Dans l'Afrique visitée par Merrin puis par le père Lamont, les fléaux sont dirigés par une grande sauterelle filmée en gros plan et chassée par un être étrange, le dénommé Kokumo (Joey Green jeune et James Earl Jones âgé). John Boorman essaie à placer du mystère dans ce personnage poursuivi par le démon et que Merrin a soigné. Lamont pense qu'il possède les clés pour tuer le démon qui possède encore Regan.

Evidemment, les spectateurs d'alors et d'aujourd'hui qui attendaient un volet qui ressemble au film de William Friedkin en sont pour leur frais. John Boorman prend l'exact contre-pied. La religiosité de L'Exorciste est ici remplacé par un paganisme anarchisant (là encore, c'est un prolongement de Zardoz). L'Afrique profonde, le monastère éthiopien visité par Merrin (dans une version jeune de son personnage) deviennent des souvenirs de Regan et Lamont.

Cette hypnose inventée par le Dr. Tuskin, c'est une simple machine lumineuse qui plonge dans les souvenirs. Je n'ai pas bien compris comment le père Lamont arrive dans le cabinet de la psychiatre. Mais il faut lancer le film sans précaution, sans lourdeur historique. Lamont se met immédiatement au travail et se va chercher le démon qui habitait jadis Regan. Le voilà dans une transparence de l'image à côté de Regan en train de chercher à voler le cœur du Dr. Tuskin.

Entre les deux films, les deux récits, Regan a acquis un pouvoir, celui de lire dans les esprits.
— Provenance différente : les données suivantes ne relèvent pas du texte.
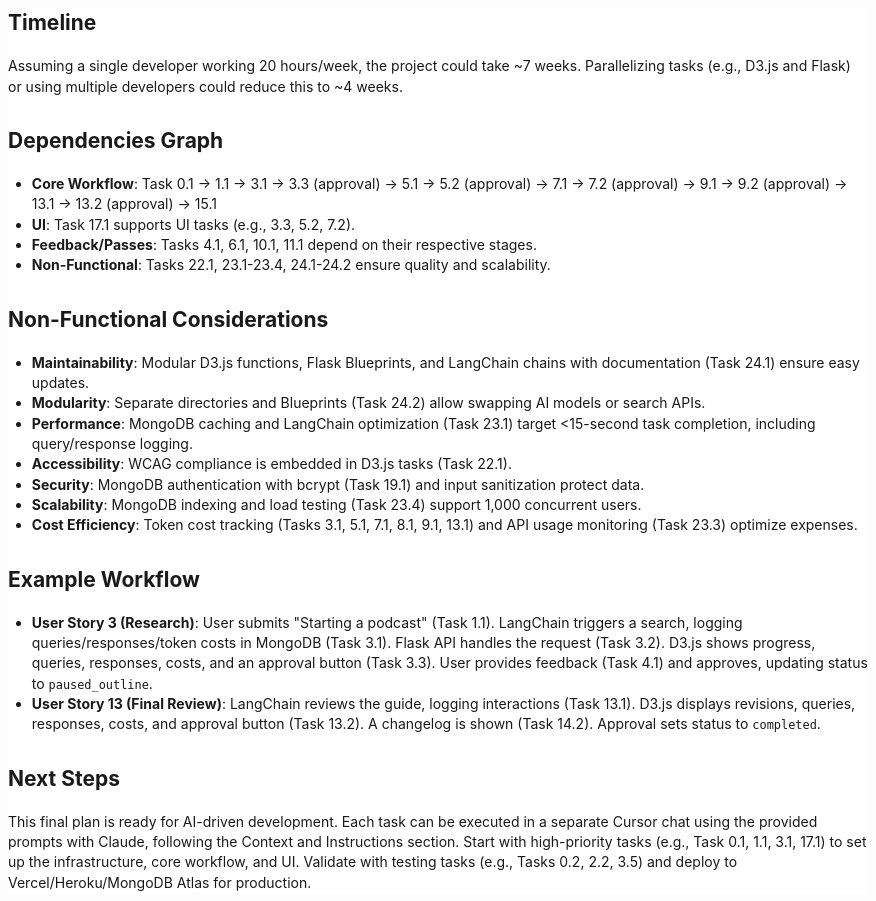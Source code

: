 ## Timeline
Assuming a single developer working 20 hours/week, the project could take ~7 weeks. Parallelizing tasks (e.g., D3.js and Flask) or using multiple developers could reduce this to ~4 weeks.

## Dependencies Graph
- **Core Workflow**: Task 0.1 → 1.1 → 3.1 → 3.3 (approval) → 5.1 → 5.2 (approval) → 7.1 → 7.2 (approval) → 9.1 → 9.2 (approval) → 13.1 → 13.2 (approval) → 15.1  
- **UI**: Task 17.1 supports UI tasks (e.g., 3.3, 5.2, 7.2).  
- **Feedback/Passes**: Tasks 4.1, 6.1, 10.1, 11.1 depend on their respective stages.  
- **Non-Functional**: Tasks 22.1, 23.1-23.4, 24.1-24.2 ensure quality and scalability.

## Non-Functional Considerations
- **Maintainability**: Modular D3.js functions, Flask Blueprints, and LangChain chains with documentation (Task 24.1) ensure easy updates.  
- **Modularity**: Separate directories and Blueprints (Task 24.2) allow swapping AI models or search APIs.  
- **Performance**: MongoDB caching and LangChain optimization (Task 23.1) target <15-second task completion, including query/response logging.  
- **Accessibility**: WCAG compliance is embedded in D3.js tasks (Task 22.1).  
- **Security**: MongoDB authentication with bcrypt (Task 19.1) and input sanitization protect data.  
- **Scalability**: MongoDB indexing and load testing (Task 23.4) support 1,000 concurrent users.  
- **Cost Efficiency**: Token cost tracking (Tasks 3.1, 5.1, 7.1, 8.1, 9.1, 13.1) and API usage monitoring (Task 23.3) optimize expenses.

## Example Workflow
- **User Story 3 (Research)**: User submits "Starting a podcast" (Task 1.1). LangChain triggers a search, logging queries/responses/token costs in MongoDB (Task 3.1). Flask API handles the request (Task 3.2). D3.js shows progress, queries, responses, costs, and an approval button (Task 3.3). User provides feedback (Task 4.1) and approves, updating status to `paused_outline`.  
- **User Story 13 (Final Review)**: LangChain reviews the guide, logging interactions (Task 13.1). D3.js displays revisions, queries, responses, costs, and approval button (Task 13.2). A changelog is shown (Task 14.2). Approval sets status to `completed`.  

## Next Steps
This final plan is ready for AI-driven development. Each task can be executed in a separate Cursor chat using the provided prompts with Claude, following the Context and Instructions section. Start with high-priority tasks (e.g., Task 0.1, 1.1, 3.1, 17.1) to set up the infrastructure, core workflow, and UI. Validate with testing tasks (e.g., Tasks 0.2, 2.2, 3.5) and deploy to Vercel/Heroku/MongoDB Atlas for production.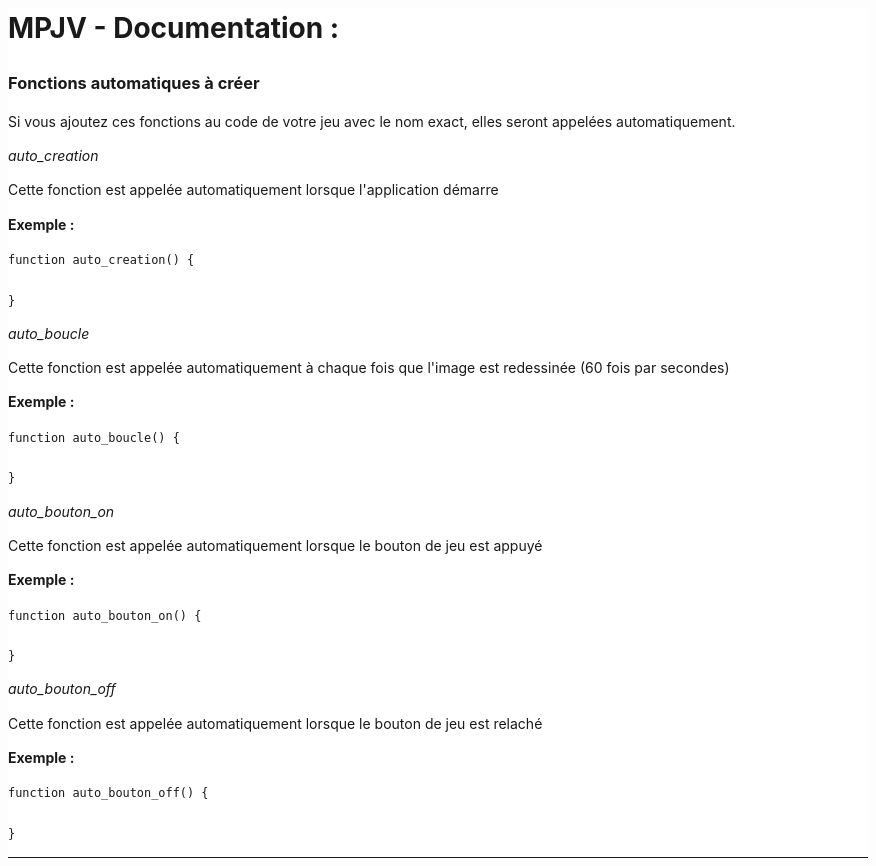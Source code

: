 # MPJV - Documentation :


### Fonctions automatiques à créer

Si vous ajoutez ces fonctions au code de votre jeu avec le nom exact, elles seront appelées automatiquement.


*auto_creation*

Cette fonction est appelée automatiquement lorsque l'application démarre

__Exemple :__
```
function auto_creation() {

}
```


*auto_boucle*

Cette fonction est appelée automatiquement à chaque fois que l'image est redessinée (60 fois par secondes)

__Exemple :__
```
function auto_boucle() {

}
```


*auto_bouton_on*

Cette fonction est appelée automatiquement lorsque le bouton de jeu est appuyé

__Exemple :__
```
function auto_bouton_on() {

}
```


*auto_bouton_off*

Cette fonction est appelée automatiquement lorsque le bouton de jeu est relaché

__Exemple :__
```
function auto_bouton_off() {

}
```

---

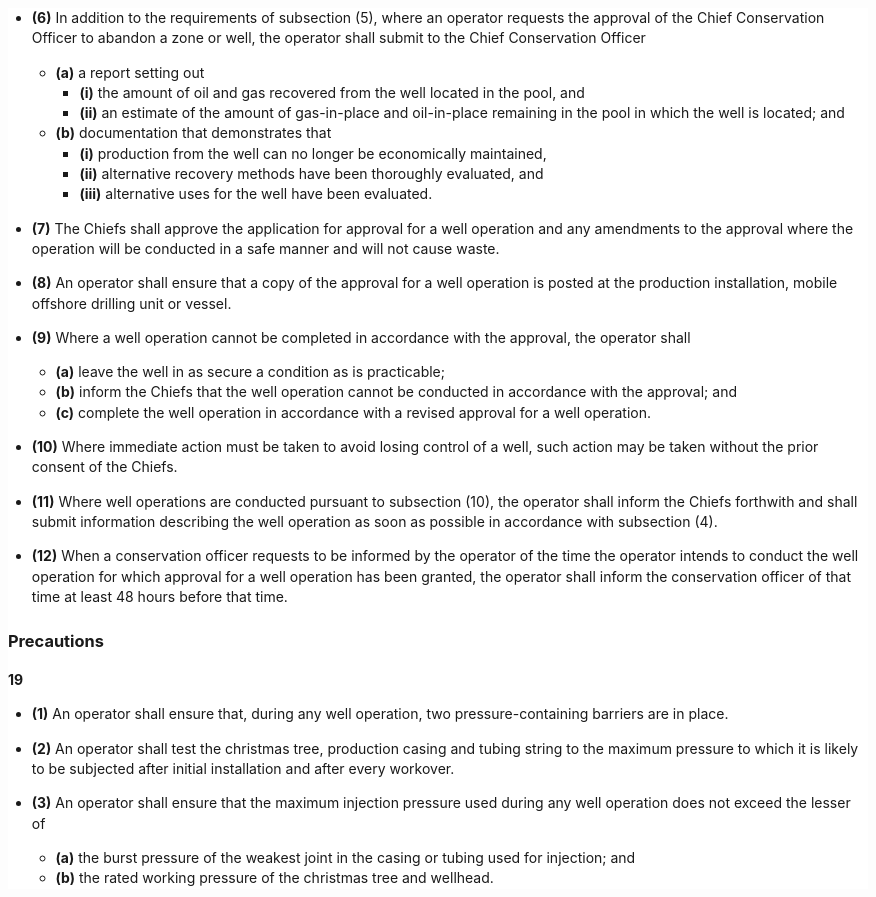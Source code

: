 - **(6)** In addition to the requirements of subsection (5), where an operator requests the approval of the Chief Conservation Officer to abandon a zone or well, the operator shall submit to the Chief Conservation Officer
	- **(a)** a report setting out
		- **(i)** the amount of oil and gas recovered from the well located in the pool, and
		- **(ii)** an estimate of the amount of gas-in-place and oil-in-place remaining in the pool in which the well is located; and
	- **(b)** documentation that demonstrates that
		- **(i)** production from the well can no longer be economically maintained,
		- **(ii)** alternative recovery methods have been thoroughly evaluated, and
		- **(iii)** alternative uses for the well have been evaluated.

- **(7)** The Chiefs shall approve the application for approval for a well operation and any amendments to the approval where the operation will be conducted in a safe manner and will not cause waste.

- **(8)** An operator shall ensure that a copy of the approval for a well operation is posted at the production installation, mobile offshore drilling unit or vessel.

- **(9)** Where a well operation cannot be completed in accordance with the approval, the operator shall
	- **(a)** leave the well in as secure a condition as is practicable;
	- **(b)** inform the Chiefs that the well operation cannot be conducted in accordance with the approval; and
	- **(c)** complete the well operation in accordance with a revised approval for a well operation.

- **(10)** Where immediate action must be taken to avoid losing control of a well, such action may be taken without the prior consent of the Chiefs.

- **(11)** Where well operations are conducted pursuant to subsection (10), the operator shall inform the Chiefs forthwith and shall submit information describing the well operation as soon as possible in accordance with subsection (4).

- **(12)** When a conservation officer requests to be informed by the operator of the time the operator intends to conduct the well operation for which approval for a well operation has been granted, the operator shall inform the conservation officer of that time at least 48 hours before that time.




### Precautions


**19** 

- **(1)** An operator shall ensure that, during any well operation, two pressure-containing barriers are in place.

- **(2)** An operator shall test the christmas tree, production casing and tubing string to the maximum pressure to which it is likely to be subjected after initial installation and after every workover.

- **(3)** An operator shall ensure that the maximum injection pressure used during any well operation does not exceed the lesser of
	- **(a)** the burst pressure of the weakest joint in the casing or tubing used for injection; and
	- **(b)** the rated working pressure of the christmas tree and wellhead.

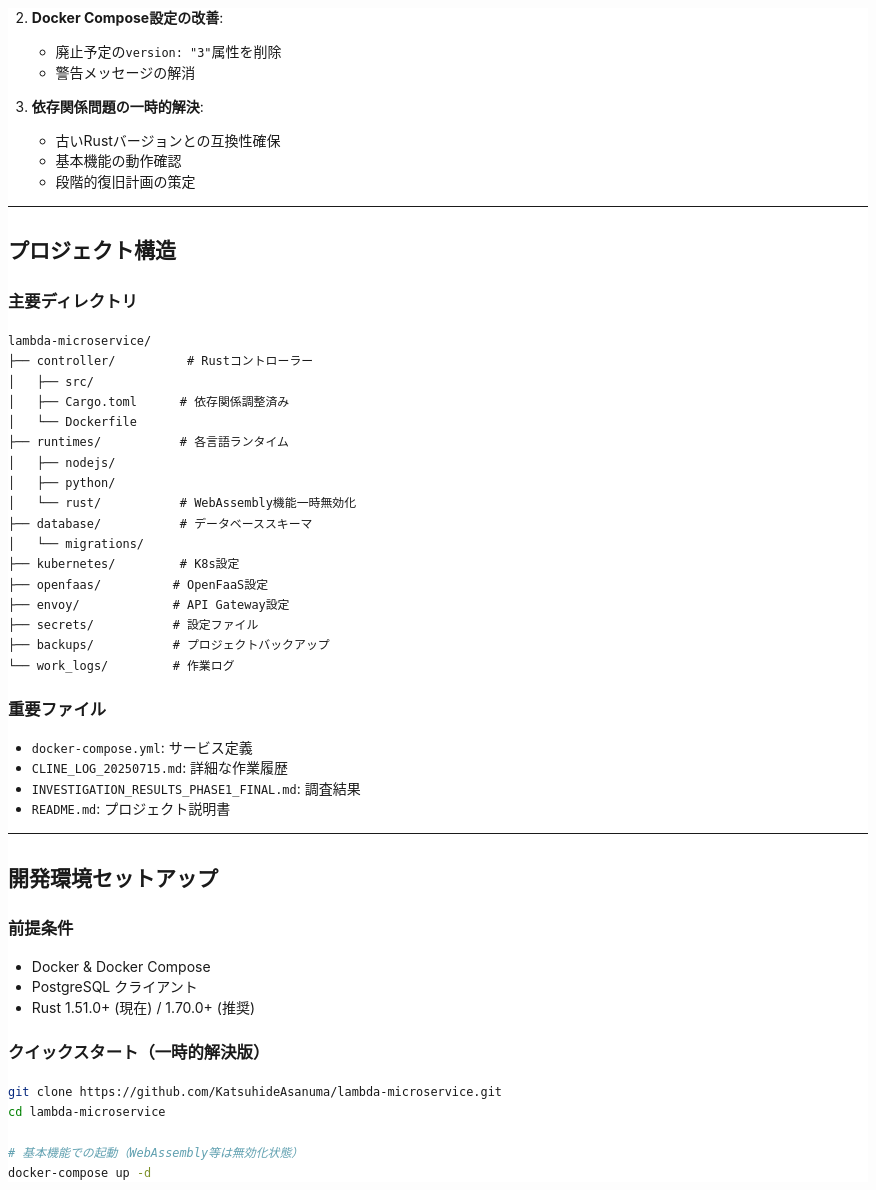 2. **Docker Compose設定の改善**:
   - 廃止予定の`version: "3"`属性を削除
   - 警告メッセージの解消

3. **依存関係問題の一時的解決**:
   - 古いRustバージョンとの互換性確保
   - 基本機能の動作確認
   - 段階的復旧計画の策定

---

## プロジェクト構造

### 主要ディレクトリ
```
lambda-microservice/
├── controller/          # Rustコントローラー
│   ├── src/
│   ├── Cargo.toml      # 依存関係調整済み
│   └── Dockerfile
├── runtimes/           # 各言語ランタイム
│   ├── nodejs/
│   ├── python/
│   └── rust/           # WebAssembly機能一時無効化
├── database/           # データベーススキーマ
│   └── migrations/
├── kubernetes/         # K8s設定
├── openfaas/          # OpenFaaS設定
├── envoy/             # API Gateway設定
├── secrets/           # 設定ファイル
├── backups/           # プロジェクトバックアップ
└── work_logs/         # 作業ログ
```

### 重要ファイル
- `docker-compose.yml`: サービス定義
- `CLINE_LOG_20250715.md`: 詳細な作業履歴
- `INVESTIGATION_RESULTS_PHASE1_FINAL.md`: 調査結果
- `README.md`: プロジェクト説明書

---

## 開発環境セットアップ

### 前提条件
- Docker & Docker Compose
- PostgreSQL クライアント
- Rust 1.51.0+ (現在) / 1.70.0+ (推奨)

### クイックスタート（一時的解決版）
```bash
git clone https://github.com/KatsuhideAsanuma/lambda-microservice.git
cd lambda-microservice

# 基本機能での起動（WebAssembly等は無効化状態）
docker-compose up -d
```
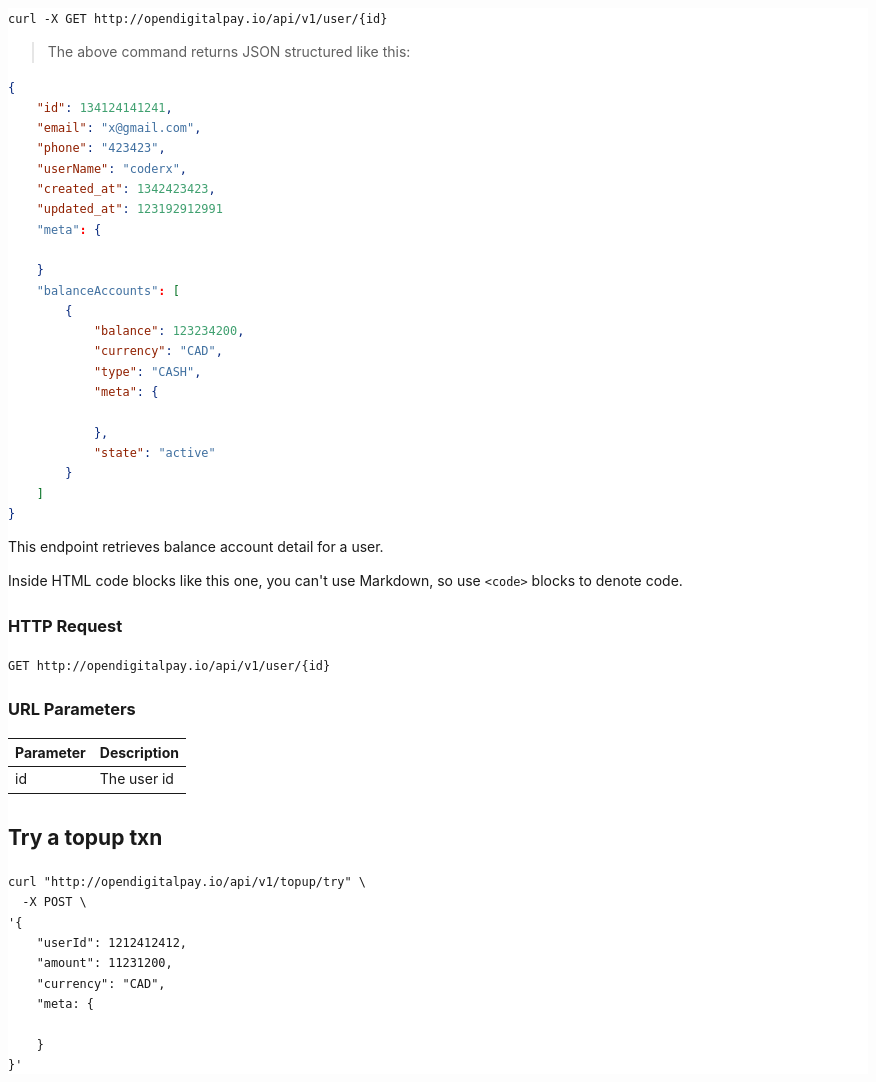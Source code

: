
 ```shell
curl -X GET http://opendigitalpay.io/api/v1/user/{id}
```

> The above command returns JSON structured like this:

```json
{
    "id": 134124141241,
    "email": "x@gmail.com",
    "phone": "423423",
    "userName": "coderx",
    "created_at": 1342423423,
    "updated_at": 123192912991
    "meta": {
        
    }
    "balanceAccounts": [
        {
            "balance": 123234200,
            "currency": "CAD",
            "type": "CASH",
            "meta": {

            },
            "state": "active"
        }
    ]
}

```

This endpoint retrieves balance account detail for a user.

<aside class="warning">Inside HTML code blocks like this one, you can't use Markdown, so use <code>&lt;code&gt;</code> blocks to denote code.</aside>

### HTTP Request

`GET http://opendigitalpay.io/api/v1/user/{id}`

### URL Parameters

Parameter | Description
--------- | -----------
id | The user id 

## Try a topup txn

```shell
curl "http://opendigitalpay.io/api/v1/topup/try" \
  -X POST \
'{
    "userId": 1212412412,
    "amount": 11231200,
    "currency": "CAD",
    "meta: {

    }
}'
```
J'aime beaucoup cette scène où elle parle, avec un grand sourire, à une jeune fillette autiste. Et l'enfant se met pour la première fois de sa vie à parler avec des mots, pour la première fois, elle peut être entendue. Regan dira au médecin « elle parlait à l'intérieur, elle parle maintenant à l'extérieur ». Elle ne savait pas qu'elle avait ce pouvoir.

Peut-être parce que c'est une « suite », L'Hérétique double tout. Les voyages se font d'abord dans l'esprit puis en réel, dans le passé puis le présent, le film récrit même L'Exorciste en supprimant l'existence même du père Karras, seul Merrin a défait le démon, de la même manière Chris la mère de Regan est absente (un tournage éloigné sans doute) et est remplacé par Sharon (Kitty Winn) qui revient dans la maison maudite à Washington avec le père Lamont.


J'avoue que tout n'est pas clair dans L'Hérétique, le récit se chevauche, se plie, se défait, mais il va plus loin dans la tension sexuelle que Regan désormais adulte crée. Le père Lamont en rupture de ban avec le Vatican est soudain pris d'une étrange attirance pour cette sainte. John Boorman cherche à détruire le mythe créé par L'Exorciste avec un finale grandiloquent et furieux, baroque et paradoxalement très calme.